### INFORMATION SUPPLIED ###
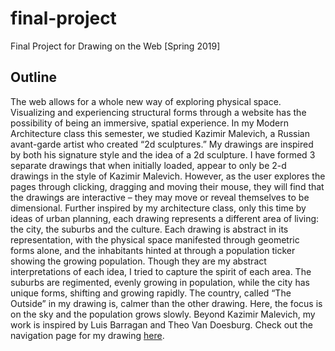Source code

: # final-project
Final Project for Drawing on the Web [Spring 2019]


Outline
-----------------------

The web allows for a whole new way of exploring physical space. Visualizing and experiencing structural forms through a website has the possibility of being an immersive, spatial experience. In my Modern Architecture class this semester, we studied Kazimir Malevich, a Russian avant-garde artist who created “2d sculptures.” My drawings are inspired by both his signature style and the idea of a 2d sculpture. I have formed 3 separate drawings that when initially loaded, appear to only be 2-d drawings in the style of Kazimir Malevich. However, as the user explores the pages through clicking, dragging and moving their mouse, they will find that the drawings are interactive – they may move or reveal themselves to be dimensional. Further inspired by my architecture class, only this time by ideas of urban planning, each drawing represents a different area of living: the city, the suburbs and the culture. Each drawing is abstract in its representation, with the physical space manifested through geometric forms alone, and the inhabitants hinted at through a population ticker showing the growing population. Though they are my abstract interpretations of each idea, I tried to capture the spirit of each area. The suburbs are regimented, evenly growing in population, while the city has unique forms, shifting and growing rapidly. The country, called “The Outside” in my drawing is, calmer than the other drawing. Here, the focus is on the sky and the population grows slowly. Beyond Kazimir Malevich, my work is inspired by Luis Barragan and Theo Van Doesburg. Check out the navigation page for my drawing [here](http://i6.cims.nyu.edu/~eap465/380/final_project/index.html).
###
*WHAT YOU SHOULD DO*: After removing the pictures, repeat the remaining records exactly.

*ANSWER TO THIS TASK*:
Source code

: # final-project
Final Project for Drawing on the Web [Spring 2019]


Outline
-----------------------

The web allows for a whole new way of exploring physical space. Visualizing and experiencing structural forms through a website has the possibility of being an immersive, spatial experience. In my Modern Architecture class this semester, we studied Kazimir Malevich, a Russian avant-garde artist who created “2d sculptures.” My drawings are inspired by both his signature style and the idea of a 2d sculpture. I have formed 3 separate drawings that when initially loaded, appear to only be 2-d drawings in the style of Kazimir Malevich. However, as the user explores the pages through clicking, dragging and moving their mouse, they will find that the drawings are interactive – they may move or reveal themselves to be dimensional. Further inspired by my architecture class, only this time by ideas of urban planning, each drawing represents a different area of living: the city, the suburbs and the culture. Each drawing is abstract in its representation, with the physical space manifested through geometric forms alone, and the inhabitants hinted at through a population ticker showing the growing population. Though they are my abstract interpretations of each idea, I tried to capture the spirit of each area. The suburbs are regimented, evenly growing in population, while the city has unique forms, shifting and growing rapidly. The country, called “The Outside” in my drawing is, calmer than the other drawing. Here, the focus is on the sky and the population grows slowly. Beyond Kazimir Malevich, my work is inspired by Luis Barragan and Theo Van Doesburg. Check out the navigation page for my drawing [here](http://i6.cims.nyu.edu/~eap465/380/final_project/index.html).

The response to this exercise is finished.